Problem description: Read the records below and report each line in which "elevation" occurs.

Data provided:
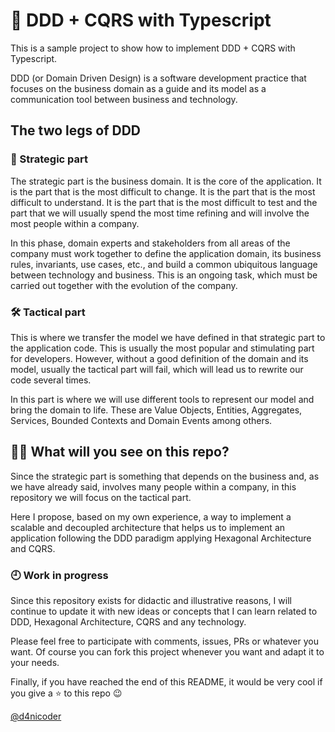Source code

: # 🤝 DDD + CQRS with Typescript

This is a sample project to show how to implement DDD + CQRS with Typescript.

DDD (or Domain Driven Design) is a software development practice that focuses on the business domain as a guide and its model as a communication tool between business and technology.

## The two legs of DDD

### 🔮 Strategic part

The strategic part is the business domain. It is the core of the application. It is the part that is the most difficult to change. It is the part that is the most difficult to understand. It is the part that is the most difficult to test and the part that we will usually spend the most time refining and will involve the most people within a company.

In this phase, domain experts and stakeholders from all areas of the company must work together to define the application domain, its business rules, invariants, use cases, etc., and build a common ubiquitous language between technology and business. This is an ongoing task, which must be carried out together with the evolution of the company.

### 🛠️ Tactical part

This is where we transfer the model we have defined in that strategic part to the application code. This is usually the most popular and stimulating part for developers. However, without a good definition of the domain and its model, usually the tactical part will fail, which will lead us to rewrite our code several times.

In this part is where we will use different tools to represent our model and bring the domain to life. These are Value Objects, Entities, Aggregates, Services, Bounded Contexts and Domain Events among others.

## 🤷‍♂️ What will you see on this repo?

Since the strategic part is something that depends on the business and, as we have already said, involves many people within a company, in this repository we will focus on the tactical part.

Here I propose, based on my own experience, a way to implement a scalable and decoupled architecture that helps us to implement an application following the DDD paradigm applying Hexagonal Architecture and CQRS.


### 🕘 Work in progress

Since this repository exists for didactic and illustrative reasons, I will continue to update it with new ideas or concepts that I can learn related to DDD, Hexagonal Architecture, CQRS and any technology.

Please feel free to participate with comments, issues, PRs or whatever you want. Of course you can fork this project whenever you want and adapt it to your needs.

Finally, if you have reached the end of this README, it would be very cool if you give a ⭐ to this repo 😉

[@d4nicoder](https://www.twitter.com/d4nicoder)
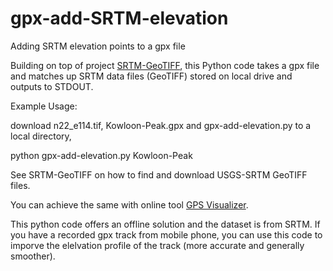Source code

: # gpx-add-SRTM-elevation
Adding SRTM elevation points to a gpx file

Building on top of project [SRTM-GeoTIFF](https://github.com/nicholas-fong/SRTM-GeoTIFF), this Python code takes a gpx file and matches up SRTM data files (GeoTIFF) stored on local drive and outputs to STDOUT.

Example Usage:

download n22_e114.tif, Kowloon-Peak.gpx and gpx-add-elevation.py to a local directory,

python gpx-add-elevation.py Kowloon-Peak

See SRTM-GeoTIFF on how to find and download USGS-SRTM GeoTIFF files.

You can achieve the same with online tool [GPS Visualizer](https://www.gpsvisualizer.com/).

This python code offers an offline solution and the dataset is from SRTM. If you have a recorded gpx track from mobile phone, you can use this code to imporve the elelvation profile of the track (more accurate and generally smoother).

Written answer:
: # gpx-add-SRTM-elevation
Adding SRTM elevation points to a gpx file
download n22_e114.tif, Kowloon-Peak.gpx and gpx-add-elevation.py to a local directory,
python gpx-add-elevation.py Kowloon-Peak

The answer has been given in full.